Fernanda Nunes
2 min readAug 7, 2023

It’s a competition, baby

O cenário é bem feito: num ambiente completamente controlado e dominado por homens, ela até que conquistou seu espaço. Se diz independente, coitada. O mundo está sob seus pés apenas por uma questão gravitacional, ainda que ela ache que está tudo sob controle.

Quando a paixão vem de forma arrebatadora, ela até chegou a pensar que seria um sentimento machista. Gostar espontaneamente de homem? Nesta economia? Mas deu uma chance, afinal, nem todos são iguais - e não são mesmo. Esperta como ela diz, a mulher até demorou para dar confiança a ele, pois homem. Macaca velha das informações sobre segurança feminina, ela quis saber quem ele era, de onde veio, se vale a pena, se é bolsominion, se lava o cu... Quando percebeu que dali não sairia algo de ruim, deu chances. Uma, duas, três, quatro, que eram recíprocas, verdadeiras, felizes.

Nessa troca, ela se sentiu livre de ser quem é. Ganhou confiança para se vestir, se portar, viver mais. O que de certa forma era uma contradição pois, se era tão feminista, foi se sentir bem só agora?

Ela precisava da validação de um homem de estimação pra dizer: vai, o mundo é seu. Eu deixo.

Sem ele falar, ela foi. Entendeu que amor era aquilo. Aconchego e paz.

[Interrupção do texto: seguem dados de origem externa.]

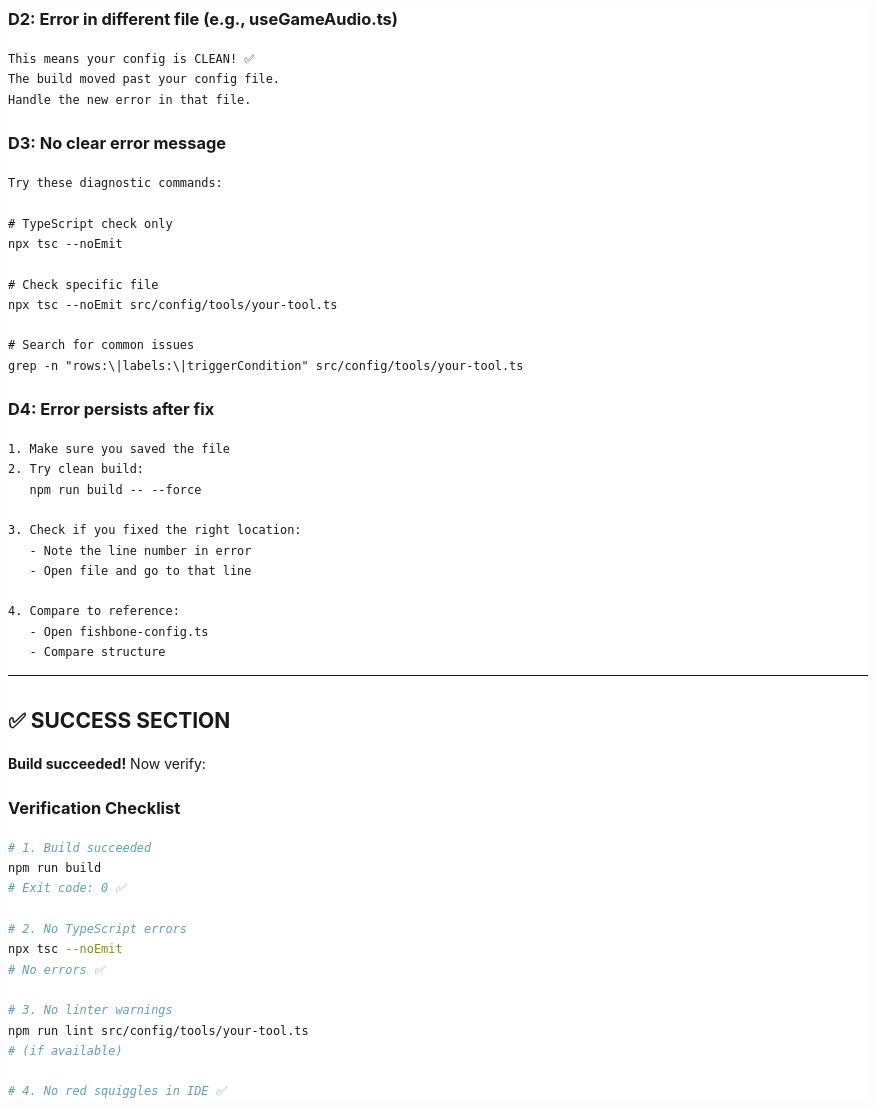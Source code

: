 ### **D2: Error in different file (e.g., useGameAudio.ts)**
```
This means your config is CLEAN! ✅
The build moved past your config file.
Handle the new error in that file.
```

### **D3: No clear error message**
```
Try these diagnostic commands:

# TypeScript check only
npx tsc --noEmit

# Check specific file
npx tsc --noEmit src/config/tools/your-tool.ts

# Search for common issues
grep -n "rows:\|labels:\|triggerCondition" src/config/tools/your-tool.ts
```

### **D4: Error persists after fix**
```
1. Make sure you saved the file
2. Try clean build:
   npm run build -- --force
   
3. Check if you fixed the right location:
   - Note the line number in error
   - Open file and go to that line
   
4. Compare to reference:
   - Open fishbone-config.ts
   - Compare structure
```

---

## ✅ **SUCCESS SECTION**

**Build succeeded!** Now verify:

### **Verification Checklist**
```bash
# 1. Build succeeded
npm run build
# Exit code: 0 ✅

# 2. No TypeScript errors
npx tsc --noEmit
# No errors ✅

# 3. No linter warnings
npm run lint src/config/tools/your-tool.ts
# (if available)

# 4. No red squiggles in IDE ✅
```

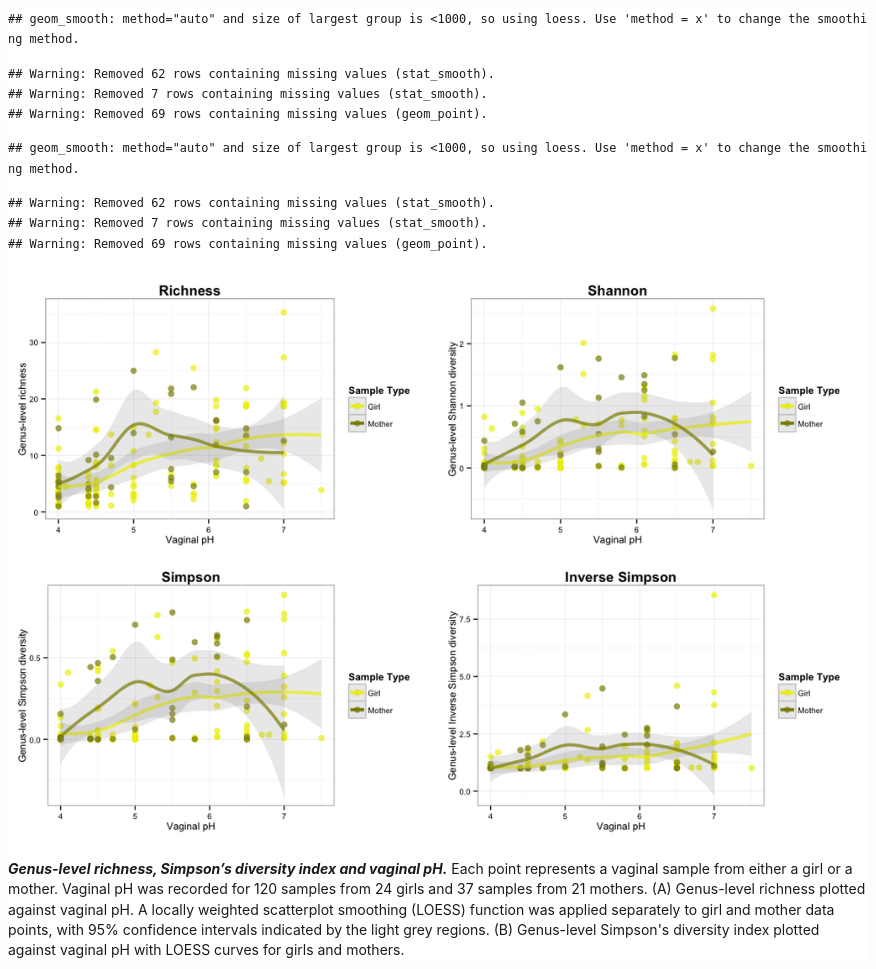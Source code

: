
 ```
## geom_smooth: method="auto" and size of largest group is <1000, so using loess. Use 'method = x' to change the smoothing method.
```

```
## Warning: Removed 62 rows containing missing values (stat_smooth).
## Warning: Removed 7 rows containing missing values (stat_smooth).
## Warning: Removed 69 rows containing missing values (geom_point).
```

```
## geom_smooth: method="auto" and size of largest group is <1000, so using loess. Use 'method = x' to change the smoothing method.
```

```
## Warning: Removed 62 rows containing missing values (stat_smooth).
## Warning: Removed 7 rows containing missing values (stat_smooth).
## Warning: Removed 69 rows containing missing values (geom_point).
```

![plot of chunk div-ph-trends](./06-post-review_files/figure-html/div-ph-trends.png) 

***Genus-level richness, Simpson’s diversity index and vaginal pH.*** Each point represents a vaginal sample from either a girl or a mother. Vaginal pH was recorded for 120 samples from 24 girls and 37 samples from 21 mothers. (A) Genus-level richness plotted against vaginal pH. A locally weighted scatterplot smoothing (LOESS) function was applied separately to girl and mother data points, with 95% confidence intervals indicated by the light grey regions. (B) Genus-level Simpson's diversity index plotted against vaginal pH with LOESS curves for girls and mothers.
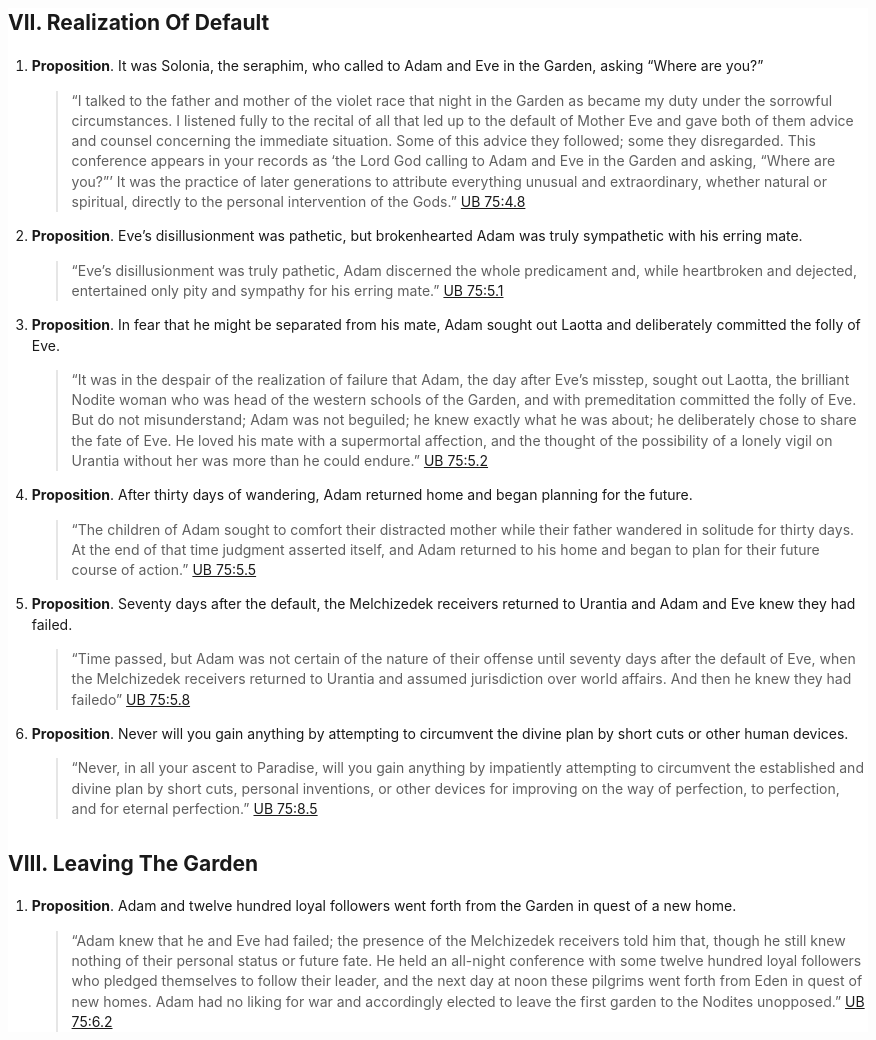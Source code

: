 ## VII. Realization Of Default

1. **Proposition**. It was Solonia, the seraphim, who called to Adam and Eve in the Garden, asking “Where are you?”
	> “I talked to the father and mother of the violet race that night in the Garden as became my duty under the sorrowful circumstances. I listened fully to the recital of all that led up to the default of Mother Eve and gave both of them advice and counsel concerning the immediate situation. Some of this advice they followed; some they disregarded. This conference appears in your records as ‘the Lord God calling to Adam and Eve in the Garden and asking, “Where are you?”’ It was the practice of later generations to attribute everything unusual and extraordinary, whether natural or spiritual, directly to the personal intervention of the Gods.” <a id="s192_649"></a>[UB 75:4.8](/en/The_Urantia_Book/75#p4_8)

2. **Proposition**. Eve’s disillusionment was pathetic, but brokenhearted Adam was truly sympathetic with his erring mate.
	> “Eve’s disillusionment was truly pathetic, Adam discerned the whole predicament and, while heartbroken and dejected, entertained only pity and sympathy for his erring mate.” <a id="s195_177"></a>[UB 75:5.1](/en/The_Urantia_Book/75#p5_1)

3. **Proposition**. In fear that he might be separated from his mate, Adam sought out Laotta and deliberately committed the folly of Eve.
	> “It was in the despair of the realization of failure that Adam, the day after Eve’s misstep, sought out Laotta, the brilliant Nodite woman who was head of the western schools of the Garden, and with premeditation committed the folly of Eve. But do not misunderstand; Adam was not beguiled; he knew exactly what he was about; he deliberately chose to share the fate of Eve. He loved his mate with a supermortal affection, and the thought of the possibility of a lonely vigil on Urantia without her was more than he could endure.” <a id="s198_532"></a>[UB 75:5.2](/en/The_Urantia_Book/75#p5_2)

4. **Proposition**. After thirty days of wandering, Adam returned home and began planning for the future.
	> “The children of Adam sought to comfort their distracted mother while their father wandered in solitude for thirty days. At the end of that time judgment asserted itself, and Adam returned to his home and began to plan for their future course of action.” <a id="s201_258"></a>[UB 75:5.5](/en/The_Urantia_Book/75#p5_5)

5. **Proposition**. Seventy days after the default, the Melchizedek receivers returned to Urantia and Adam and Eve knew they had failed.
	> “Time passed, but Adam was not certain of the nature of their offense until seventy days after the default of Eve, when the Melchizedek receivers returned to Urantia and assumed jurisdiction over world affairs. And then he knew they had failedo” <a id="s204_249"></a>[UB 75:5.8](/en/The_Urantia_Book/75#p5_8)

6. **Proposition**. Never will you gain anything by attempting to circumvent the divine plan by short cuts or other human devices.
	> “Never, in all your ascent to Paradise, will you gain anything by impatiently attempting to circumvent the established and divine plan by short cuts, personal inventions, or other devices for improving on the way of perfection, to perfection, and for eternal perfection.” <a id="s207_275"></a>[UB 75:8.5](/en/The_Urantia_Book/75#p8_5)

## VIII. Leaving The Garden

1. **Proposition**. Adam and twelve hundred loyal followers went forth from the Garden in quest of a new home.
	> “Adam knew that he and Eve had failed; the presence of the Melchizedek receivers told him that, though he still knew nothing of their personal status or future fate. He held an all-night conference with some twelve hundred loyal followers who pledged themselves to follow their leader, and the next day at noon these pilgrims went forth from Eden in quest of new homes. Adam had no liking for war and accordingly elected to leave the first garden to the Nodites unopposed.” <a id="s212_477"></a>[UB 75:6.2](/en/The_Urantia_Book/75#p6_2)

Mas a felicidade é como água, não tem como controlar. Ela ia transbordar e foi o que aconteceu. Se sentia em paz e bem, e nessa troca de tudo que chamamos de relacionamento, ela deu a ele sua melhor versão.

Não que ele não tenha gostado, só achou demais. Muito livre e sabida demais pro gosto do moço. E num súbito quase que instantâneo e natural, o rapaz trata de colocar suas ferramentas mais sutis na mesa: comentários soltos sobre o comportamento dela, risadas debochadas, sorrisos pra demonstrar vergonha que ela faz as "pessoas" passarem, sobreposição de conversa pra mostrar que não, ela não entende tanto das coisas assim. Até um apelido ele vai inventar pra moça, no começo será fofo porque é uma brincadeira, depois vai tomar uma outra forma porque, né? Ela só faz merda!

E o que a mulher faz? Não entende de começo. Ué, mas como assim?! Tava tudo bem e justo quando ela se sente mais à vontade não está mais? O que aconteceu?

Ele percebe que ela percebe. Mas ambos sabem que, no fim do dia, a burra é ela. A incapaz é ela, nunca ele. O erro, no fim do dia, vai ser sempre ela - por desatenção, falta de prática, desinformação ou porque é uma tonta mesmo. Já ele, pobre coitado, está aprendendo a viver. Homens são assim, né?

E ela? O que sobrou quando ela permite viver isso? O que a falta pra gritar quando ela quem é silenciada? É o medo do escândalo ou de ser louca pra não corroborar com a ideia perfeita em que são construídas as histórias para que, sob qualquer manifestação emocional, a mulher é exagerada?

Do que a gente tem medo? Se nesse jogo não há jogo para nós?